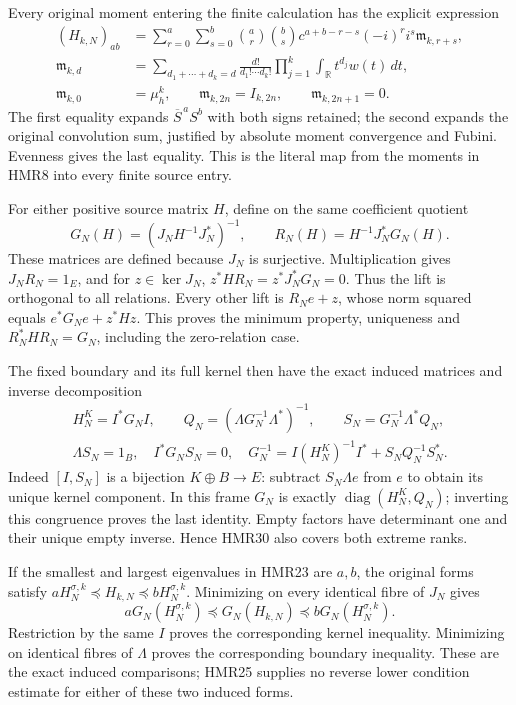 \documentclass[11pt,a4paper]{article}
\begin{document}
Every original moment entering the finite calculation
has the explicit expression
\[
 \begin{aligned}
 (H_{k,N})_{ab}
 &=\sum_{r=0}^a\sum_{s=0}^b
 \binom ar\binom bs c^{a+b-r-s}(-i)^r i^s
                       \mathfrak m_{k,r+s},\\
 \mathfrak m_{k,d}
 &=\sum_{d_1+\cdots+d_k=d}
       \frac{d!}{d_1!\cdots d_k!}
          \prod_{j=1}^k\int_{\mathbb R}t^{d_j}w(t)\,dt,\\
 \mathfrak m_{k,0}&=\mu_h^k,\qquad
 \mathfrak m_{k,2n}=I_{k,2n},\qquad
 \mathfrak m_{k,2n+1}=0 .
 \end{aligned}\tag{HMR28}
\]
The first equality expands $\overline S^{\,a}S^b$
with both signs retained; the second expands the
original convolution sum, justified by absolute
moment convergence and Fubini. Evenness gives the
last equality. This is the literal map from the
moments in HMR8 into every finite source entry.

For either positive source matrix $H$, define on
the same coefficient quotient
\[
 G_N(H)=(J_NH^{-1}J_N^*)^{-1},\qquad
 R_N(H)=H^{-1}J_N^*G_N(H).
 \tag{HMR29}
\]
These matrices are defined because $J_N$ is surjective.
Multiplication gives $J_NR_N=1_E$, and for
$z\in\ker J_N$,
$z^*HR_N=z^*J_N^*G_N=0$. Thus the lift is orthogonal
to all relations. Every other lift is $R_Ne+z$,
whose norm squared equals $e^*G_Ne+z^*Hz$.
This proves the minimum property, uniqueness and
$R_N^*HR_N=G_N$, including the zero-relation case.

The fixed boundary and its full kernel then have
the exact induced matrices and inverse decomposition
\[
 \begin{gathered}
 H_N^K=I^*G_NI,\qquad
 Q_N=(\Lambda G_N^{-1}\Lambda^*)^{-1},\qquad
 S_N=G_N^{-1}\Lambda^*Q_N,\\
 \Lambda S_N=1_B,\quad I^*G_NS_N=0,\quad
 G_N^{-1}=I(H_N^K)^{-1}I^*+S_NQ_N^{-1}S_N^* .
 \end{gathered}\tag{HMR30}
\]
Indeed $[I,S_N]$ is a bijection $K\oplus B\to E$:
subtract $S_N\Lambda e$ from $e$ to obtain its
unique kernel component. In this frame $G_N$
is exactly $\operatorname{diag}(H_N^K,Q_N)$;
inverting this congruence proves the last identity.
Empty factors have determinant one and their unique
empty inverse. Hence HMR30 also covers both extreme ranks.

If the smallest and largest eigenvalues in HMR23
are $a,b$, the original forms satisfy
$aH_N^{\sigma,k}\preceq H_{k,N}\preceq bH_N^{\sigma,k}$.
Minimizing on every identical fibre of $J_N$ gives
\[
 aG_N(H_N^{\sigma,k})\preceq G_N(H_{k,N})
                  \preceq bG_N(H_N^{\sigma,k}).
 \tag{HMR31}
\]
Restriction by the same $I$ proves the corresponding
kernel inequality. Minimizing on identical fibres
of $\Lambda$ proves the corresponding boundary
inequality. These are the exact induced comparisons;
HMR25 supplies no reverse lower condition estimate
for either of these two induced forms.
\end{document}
• • •
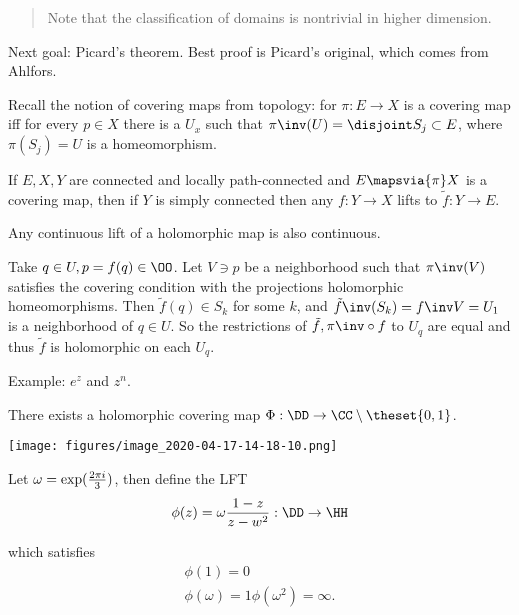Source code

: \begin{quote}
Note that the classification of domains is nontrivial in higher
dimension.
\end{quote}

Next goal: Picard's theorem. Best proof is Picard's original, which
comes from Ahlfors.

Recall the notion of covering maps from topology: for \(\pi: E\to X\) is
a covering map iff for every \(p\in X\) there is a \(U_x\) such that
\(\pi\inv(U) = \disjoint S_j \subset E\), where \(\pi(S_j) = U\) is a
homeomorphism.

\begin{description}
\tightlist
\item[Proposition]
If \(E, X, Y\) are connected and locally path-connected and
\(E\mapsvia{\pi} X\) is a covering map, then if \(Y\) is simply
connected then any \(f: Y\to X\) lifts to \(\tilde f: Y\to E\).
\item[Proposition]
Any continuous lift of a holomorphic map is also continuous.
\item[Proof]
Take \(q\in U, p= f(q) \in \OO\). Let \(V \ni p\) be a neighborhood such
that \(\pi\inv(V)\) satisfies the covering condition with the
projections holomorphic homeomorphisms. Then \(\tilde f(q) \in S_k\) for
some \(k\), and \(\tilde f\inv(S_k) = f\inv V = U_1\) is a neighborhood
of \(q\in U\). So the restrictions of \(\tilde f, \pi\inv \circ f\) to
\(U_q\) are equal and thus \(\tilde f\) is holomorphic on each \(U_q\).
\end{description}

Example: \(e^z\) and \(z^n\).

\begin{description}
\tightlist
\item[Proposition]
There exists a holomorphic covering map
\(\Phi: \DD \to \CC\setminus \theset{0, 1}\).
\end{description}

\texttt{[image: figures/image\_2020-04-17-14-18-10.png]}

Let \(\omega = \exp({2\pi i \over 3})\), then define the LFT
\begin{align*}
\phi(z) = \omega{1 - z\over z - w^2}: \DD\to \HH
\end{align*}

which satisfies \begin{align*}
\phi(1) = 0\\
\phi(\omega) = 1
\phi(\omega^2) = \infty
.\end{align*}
• • •
# Action item
Among the entries above, the lines between the ones containing "comes from Ahlfors." and "that \(\pi\inv(V)\) satisfies", inclusive, are to be transcribed exactly. No other line is to be given.

# Response to the task
comes from Ahlfors.

Recall the notion of covering maps from topology: for \(\pi: E\to X\) is
a covering map iff for every \(p\in X\) there is a \(U_x\) such that
\(\pi\inv(U) = \disjoint S_j \subset E\), where \(\pi(S_j) = U\) is a
homeomorphism.

\begin{description}
\tightlist
\item[Proposition]
If \(E, X, Y\) are connected and locally path-connected and
\(E\mapsvia{\pi} X\) is a covering map, then if \(Y\) is simply
connected then any \(f: Y\to X\) lifts to \(\tilde f: Y\to E\).
\item[Proposition]
Any continuous lift of a holomorphic map is also continuous.
\item[Proof]
Take \(q\in U, p= f(q) \in \OO\). Let \(V \ni p\) be a neighborhood such
that \(\pi\inv(V)\) satisfies the covering condition with the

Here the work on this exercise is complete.